Bundan sonra bir sürü işlemden sonra Prenses olmuştum.
Kutsal element üstüne eğitim almam gerekiyordu.Ayrıca Işık Dini için daha derin eğitimlerden geçmem gerekiyordu.
Ancak benim gibi birisi bile arkadaş edinmek isterdi.Gözüm sadece Dinde olsada bazen konuşmak için arkadaş gerekirdi.Ancak benim gibi birisin arkadaşı sadece prensesler olabilirdi.
Bu yüzden bir buluşma sırasında diğer ülkenin prensesleriyle tanıştım.En çok zaman geçirdiğim kişi ise Mira isimli Kılıç Krallığın prensesiydi.Çünkü o da benim gibi Kutsal Elementin eğitimini alıyordu.İleride ülkenin Azizesi olması isteniyordu..

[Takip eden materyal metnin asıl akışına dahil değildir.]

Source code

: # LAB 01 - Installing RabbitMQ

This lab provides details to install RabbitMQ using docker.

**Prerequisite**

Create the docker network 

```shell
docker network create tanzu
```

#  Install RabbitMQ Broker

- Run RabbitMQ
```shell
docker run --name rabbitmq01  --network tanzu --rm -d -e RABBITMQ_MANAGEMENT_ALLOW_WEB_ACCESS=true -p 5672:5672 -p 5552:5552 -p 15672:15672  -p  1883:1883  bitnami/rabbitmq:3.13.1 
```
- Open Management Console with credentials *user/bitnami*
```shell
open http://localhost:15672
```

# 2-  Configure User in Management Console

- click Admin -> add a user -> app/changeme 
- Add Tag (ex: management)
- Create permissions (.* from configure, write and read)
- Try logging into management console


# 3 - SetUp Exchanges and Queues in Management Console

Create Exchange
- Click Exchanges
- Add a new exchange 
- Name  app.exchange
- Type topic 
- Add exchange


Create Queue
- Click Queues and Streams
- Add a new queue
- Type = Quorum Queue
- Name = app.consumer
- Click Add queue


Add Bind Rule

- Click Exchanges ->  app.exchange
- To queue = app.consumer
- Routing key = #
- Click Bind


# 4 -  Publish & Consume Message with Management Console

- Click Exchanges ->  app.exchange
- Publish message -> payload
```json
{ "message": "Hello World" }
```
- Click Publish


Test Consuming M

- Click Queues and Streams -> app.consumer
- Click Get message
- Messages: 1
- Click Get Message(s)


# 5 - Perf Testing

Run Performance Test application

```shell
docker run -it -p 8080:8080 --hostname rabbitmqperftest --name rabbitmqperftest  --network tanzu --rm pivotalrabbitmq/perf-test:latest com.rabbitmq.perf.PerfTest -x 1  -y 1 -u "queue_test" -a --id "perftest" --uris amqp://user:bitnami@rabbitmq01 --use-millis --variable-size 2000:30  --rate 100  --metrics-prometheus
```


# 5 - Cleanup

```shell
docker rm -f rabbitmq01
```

Zaman geçti ve yeni bir dünya bulundu.Bu yeni dünyadan gelen bazı kişiler bizim ülkemize gelmişti ve birisi kahraman olmuştu fakat bu beni ilgilendirmiyordu.
Aynı zamanda bu yeni gelen dünyaya bir Ülke kurmak için toprakta verdiler.Tam 7 Milyar kişiydiler fakat Dünyamızın toprak büyüklüğü çok fazlaydı.7 Milyar kişiyi karşılayabilirdi.
Bu ülkenin prensesi onların dünyasında ''Japon''denen bir kızdı.İsmi Sakura Yui'ydi ve çok güzel bir kızdı.
Sakura ile bir süre konuştuktan sonra iyi anlaşmıştık.O kendi Dünyasını anlatıyor bende bu dünyayı anlatıyordum.
Bir gün Sakura Usta-Düşük seviyeye geçti fakat bir ruhu yoktu.Bu yüzden Mana Ruhu üretememişti.
Bu yüzden prenseslerle toplanıp Ruhlar diyarına gitme fikri aldık.Ancak yolda Şeytanların saldırısına uğradık
Şeytanlarla savaşırkan Scarlett hariç ben en vahşi olandım.Hiçbirine acımıyordum.Ancak bu kazanacağımız anlamına gelmiyordu.Savaş bizim kaybımıza doğru gidiyordu.
O sırada bir erkek geldi ve savaşımızı kazanmamıza yardım etti.O'da bizimle aynı yere gittiği için yanımıza aldık.İsminin Erthyo olduğunu öğrendik ve Mira'nın arkadaşıymış
Ancak yol boyunca ondan rahatsız edici bir hava alıyordum.Nedenini bilmiyordum fakat bu beni rahatsız ediyordu.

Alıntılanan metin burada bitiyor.